Information shown: Begin
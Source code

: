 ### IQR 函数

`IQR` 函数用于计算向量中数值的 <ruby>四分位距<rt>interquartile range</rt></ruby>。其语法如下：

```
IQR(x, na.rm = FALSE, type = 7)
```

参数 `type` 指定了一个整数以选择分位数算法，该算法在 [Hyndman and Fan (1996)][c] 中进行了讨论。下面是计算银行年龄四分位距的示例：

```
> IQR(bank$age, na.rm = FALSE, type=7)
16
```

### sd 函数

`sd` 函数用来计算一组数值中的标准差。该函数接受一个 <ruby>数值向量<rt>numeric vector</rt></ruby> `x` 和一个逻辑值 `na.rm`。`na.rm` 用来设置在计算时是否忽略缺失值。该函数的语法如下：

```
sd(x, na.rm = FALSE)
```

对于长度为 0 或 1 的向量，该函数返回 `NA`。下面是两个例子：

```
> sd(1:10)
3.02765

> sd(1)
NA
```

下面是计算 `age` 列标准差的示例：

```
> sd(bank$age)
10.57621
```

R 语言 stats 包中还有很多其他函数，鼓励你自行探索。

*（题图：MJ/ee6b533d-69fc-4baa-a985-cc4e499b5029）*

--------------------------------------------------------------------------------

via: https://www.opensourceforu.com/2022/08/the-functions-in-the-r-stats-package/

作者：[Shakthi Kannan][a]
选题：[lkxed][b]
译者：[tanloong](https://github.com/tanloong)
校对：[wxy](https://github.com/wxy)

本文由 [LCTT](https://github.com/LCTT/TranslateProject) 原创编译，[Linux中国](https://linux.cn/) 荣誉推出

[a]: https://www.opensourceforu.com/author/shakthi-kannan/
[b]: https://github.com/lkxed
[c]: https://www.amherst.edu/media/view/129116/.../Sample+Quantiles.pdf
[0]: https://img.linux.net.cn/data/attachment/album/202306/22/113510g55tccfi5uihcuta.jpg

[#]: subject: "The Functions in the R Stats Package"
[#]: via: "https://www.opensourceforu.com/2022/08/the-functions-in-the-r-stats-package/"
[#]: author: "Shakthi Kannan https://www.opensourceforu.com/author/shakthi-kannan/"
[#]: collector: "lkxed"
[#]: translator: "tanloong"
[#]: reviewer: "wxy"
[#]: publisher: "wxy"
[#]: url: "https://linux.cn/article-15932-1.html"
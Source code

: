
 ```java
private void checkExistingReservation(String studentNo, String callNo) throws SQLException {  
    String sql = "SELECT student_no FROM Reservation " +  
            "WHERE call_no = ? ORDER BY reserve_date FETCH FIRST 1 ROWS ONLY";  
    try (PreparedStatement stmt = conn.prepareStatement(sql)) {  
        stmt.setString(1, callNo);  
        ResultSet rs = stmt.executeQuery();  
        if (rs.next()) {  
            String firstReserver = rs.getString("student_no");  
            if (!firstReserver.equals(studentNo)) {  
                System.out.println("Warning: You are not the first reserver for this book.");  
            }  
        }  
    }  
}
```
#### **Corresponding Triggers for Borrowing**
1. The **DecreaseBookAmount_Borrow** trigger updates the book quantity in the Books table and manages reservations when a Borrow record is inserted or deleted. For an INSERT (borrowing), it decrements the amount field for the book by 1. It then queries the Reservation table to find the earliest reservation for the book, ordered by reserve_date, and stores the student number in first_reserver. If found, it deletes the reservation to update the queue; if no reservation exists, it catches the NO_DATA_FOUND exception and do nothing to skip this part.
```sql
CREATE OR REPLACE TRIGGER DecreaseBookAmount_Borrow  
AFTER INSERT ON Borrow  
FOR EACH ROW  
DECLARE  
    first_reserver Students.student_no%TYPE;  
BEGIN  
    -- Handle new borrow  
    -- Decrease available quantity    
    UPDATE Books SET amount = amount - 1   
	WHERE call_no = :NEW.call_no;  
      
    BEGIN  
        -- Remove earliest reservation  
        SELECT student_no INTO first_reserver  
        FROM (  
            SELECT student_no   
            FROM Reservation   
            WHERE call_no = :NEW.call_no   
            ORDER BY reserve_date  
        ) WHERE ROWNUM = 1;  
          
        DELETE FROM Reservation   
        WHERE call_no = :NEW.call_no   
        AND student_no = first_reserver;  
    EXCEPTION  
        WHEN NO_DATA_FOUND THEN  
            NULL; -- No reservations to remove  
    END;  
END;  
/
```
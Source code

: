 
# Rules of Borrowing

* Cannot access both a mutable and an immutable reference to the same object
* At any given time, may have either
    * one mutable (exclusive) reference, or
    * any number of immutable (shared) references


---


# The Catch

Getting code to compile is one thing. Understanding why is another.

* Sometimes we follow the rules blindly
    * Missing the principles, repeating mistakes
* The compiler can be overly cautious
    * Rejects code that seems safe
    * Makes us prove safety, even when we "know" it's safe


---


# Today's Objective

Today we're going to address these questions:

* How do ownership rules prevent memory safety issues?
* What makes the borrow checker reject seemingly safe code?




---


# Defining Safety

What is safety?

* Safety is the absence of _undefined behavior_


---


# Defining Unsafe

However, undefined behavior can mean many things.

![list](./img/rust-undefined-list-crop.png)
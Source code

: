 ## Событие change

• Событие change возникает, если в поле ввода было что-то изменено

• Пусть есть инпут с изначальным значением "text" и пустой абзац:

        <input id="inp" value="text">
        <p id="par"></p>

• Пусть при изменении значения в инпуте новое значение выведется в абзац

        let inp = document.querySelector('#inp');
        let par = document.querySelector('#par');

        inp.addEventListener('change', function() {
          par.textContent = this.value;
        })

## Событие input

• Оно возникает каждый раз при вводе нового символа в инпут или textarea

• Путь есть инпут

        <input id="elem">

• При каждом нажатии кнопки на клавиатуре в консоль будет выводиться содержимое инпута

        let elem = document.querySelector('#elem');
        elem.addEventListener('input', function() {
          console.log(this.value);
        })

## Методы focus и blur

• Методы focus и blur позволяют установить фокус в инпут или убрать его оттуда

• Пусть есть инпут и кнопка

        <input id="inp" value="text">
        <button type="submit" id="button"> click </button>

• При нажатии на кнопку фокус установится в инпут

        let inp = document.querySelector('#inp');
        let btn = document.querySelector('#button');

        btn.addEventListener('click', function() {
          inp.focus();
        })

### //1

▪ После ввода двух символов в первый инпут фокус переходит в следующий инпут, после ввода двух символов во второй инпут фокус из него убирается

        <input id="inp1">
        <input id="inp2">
Information shown: End
▸ **The problem**: Output the material above exactly. Omit nothing.

▸ **Written reply**:
Source code

: ### IQR 函数

`IQR` 函数用于计算向量中数值的 <ruby>四分位距<rt>interquartile range</rt></ruby>。其语法如下：

```
IQR(x, na.rm = FALSE, type = 7)
```

参数 `type` 指定了一个整数以选择分位数算法，该算法在 [Hyndman and Fan (1996)][c] 中进行了讨论。下面是计算银行年龄四分位距的示例：

```
> IQR(bank$age, na.rm = FALSE, type=7)
16
```

### sd 函数

`sd` 函数用来计算一组数值中的标准差。该函数接受一个 <ruby>数值向量<rt>numeric vector</rt></ruby> `x` 和一个逻辑值 `na.rm`。`na.rm` 用来设置在计算时是否忽略缺失值。该函数的语法如下：

```
sd(x, na.rm = FALSE)
```

对于长度为 0 或 1 的向量，该函数返回 `NA`。下面是两个例子：

```
> sd(1:10)
3.02765

> sd(1)
NA
```

下面是计算 `age` 列标准差的示例：

```
> sd(bank$age)
10.57621
```

R 语言 stats 包中还有很多其他函数，鼓励你自行探索。

*（题图：MJ/ee6b533d-69fc-4baa-a985-cc4e499b5029）*

--------------------------------------------------------------------------------

via: https://www.opensourceforu.com/2022/08/the-functions-in-the-r-stats-package/

作者：[Shakthi Kannan][a]
选题：[lkxed][b]
译者：[tanloong](https://github.com/tanloong)
校对：[wxy](https://github.com/wxy)

本文由 [LCTT](https://github.com/LCTT/TranslateProject) 原创编译，[Linux中国](https://linux.cn/) 荣誉推出

[a]: https://www.opensourceforu.com/author/shakthi-kannan/
[b]: https://github.com/lkxed
[c]: https://www.amherst.edu/media/view/129116/.../Sample+Quantiles.pdf
[0]: https://img.linux.net.cn/data/attachment/album/202306/22/113510g55tccfi5uihcuta.jpg

[#]: subject: "The Functions in the R Stats Package"
[#]: via: "https://www.opensourceforu.com/2022/08/the-functions-in-the-r-stats-package/"
[#]: author: "Shakthi Kannan https://www.opensourceforu.com/author/shakthi-kannan/"
[#]: collector: "lkxed"
[#]: translator: "tanloong"
[#]: reviewer: "wxy"
[#]: publisher: "wxy"
[#]: url: "https://linux.cn/article-15932-1.html"
Source code

:
 ```java
private void checkExistingReservation(String studentNo, String callNo) throws SQLException {  
    String sql = "SELECT student_no FROM Reservation " +  
            "WHERE call_no = ? ORDER BY reserve_date FETCH FIRST 1 ROWS ONLY";  
    try (PreparedStatement stmt = conn.prepareStatement(sql)) {  
        stmt.setString(1, callNo);  
        ResultSet rs = stmt.executeQuery();  
        if (rs.next()) {  
            String firstReserver = rs.getString("student_no");  
            if (!firstReserver.equals(studentNo)) {  
                System.out.println("Warning: You are not the first reserver for this book.");  
            }  
        }  
    }  
}
```
#### **Corresponding Triggers for Borrowing**
1. The **DecreaseBookAmount_Borrow** trigger updates the book quantity in the Books table and manages reservations when a Borrow record is inserted or deleted. For an INSERT (borrowing), it decrements the amount field for the book by 1. It then queries the Reservation table to find the earliest reservation for the book, ordered by reserve_date, and stores the student number in first_reserver. If found, it deletes the reservation to update the queue; if no reservation exists, it catches the NO_DATA_FOUND exception and do nothing to skip this part.
```sql
CREATE OR REPLACE TRIGGER DecreaseBookAmount_Borrow  
AFTER INSERT ON Borrow  
FOR EACH ROW  
DECLARE  
    first_reserver Students.student_no%TYPE;  
BEGIN  
    -- Handle new borrow  
    -- Decrease available quantity    
    UPDATE Books SET amount = amount - 1   
	WHERE call_no = :NEW.call_no;  
      
    BEGIN  
        -- Remove earliest reservation  
        SELECT student_no INTO first_reserver  
        FROM (  
            SELECT student_no   
            FROM Reservation   
            WHERE call_no = :NEW.call_no   
            ORDER BY reserve_date  
        ) WHERE ROWNUM = 1;  
          
        DELETE FROM Reservation   
        WHERE call_no = :NEW.call_no   
        AND student_no = first_reserver;  
    EXCEPTION  
        WHEN NO_DATA_FOUND THEN  
            NULL; -- No reservations to remove  
    END;  
END;  
/
```
Source code

: 
# Rules of Borrowing

* Cannot access both a mutable and an immutable reference to the same object
* At any given time, may have either
    * one mutable (exclusive) reference, or
    * any number of immutable (shared) references


---


# The Catch

Getting code to compile is one thing. Understanding why is another.

* Sometimes we follow the rules blindly
    * Missing the principles, repeating mistakes
* The compiler can be overly cautious
    * Rejects code that seems safe
    * Makes us prove safety, even when we "know" it's safe


---


# Today's Objective

Today we're going to address these questions:

* How do ownership rules prevent memory safety issues?
* What makes the borrow checker reject seemingly safe code?




---


# Defining Safety

What is safety?

* Safety is the absence of _undefined behavior_


---


# Defining Unsafe

However, undefined behavior can mean many things.

![list](./img/rust-undefined-list-crop.png)
Source code

: ## Событие change

• Событие change возникает, если в поле ввода было что-то изменено

• Пусть есть инпут с изначальным значением "text" и пустой абзац:

        <input id="inp" value="text">
        <p id="par"></p>

• Пусть при изменении значения в инпуте новое значение выведется в абзац

        let inp = document.querySelector('#inp');
        let par = document.querySelector('#par');

        inp.addEventListener('change', function() {
          par.textContent = this.value;
        })

## Событие input

• Оно возникает каждый раз при вводе нового символа в инпут или textarea

• Путь есть инпут

        <input id="elem">

• При каждом нажатии кнопки на клавиатуре в консоль будет выводиться содержимое инпута

        let elem = document.querySelector('#elem');
        elem.addEventListener('input', function() {
          console.log(this.value);
        })

## Методы focus и blur

• Методы focus и blur позволяют установить фокус в инпут или убрать его оттуда

• Пусть есть инпут и кнопка

        <input id="inp" value="text">
        <button type="submit" id="button"> click </button>

• При нажатии на кнопку фокус установится в инпут

        let inp = document.querySelector('#inp');
        let btn = document.querySelector('#button');

        btn.addEventListener('click', function() {
          inp.focus();
        })

### //1

▪ После ввода двух символов в первый инпут фокус переходит в следующий инпут, после ввода двух символов во второй инпут фокус из него убирается

        <input id="inp1">
        <input id="inp2">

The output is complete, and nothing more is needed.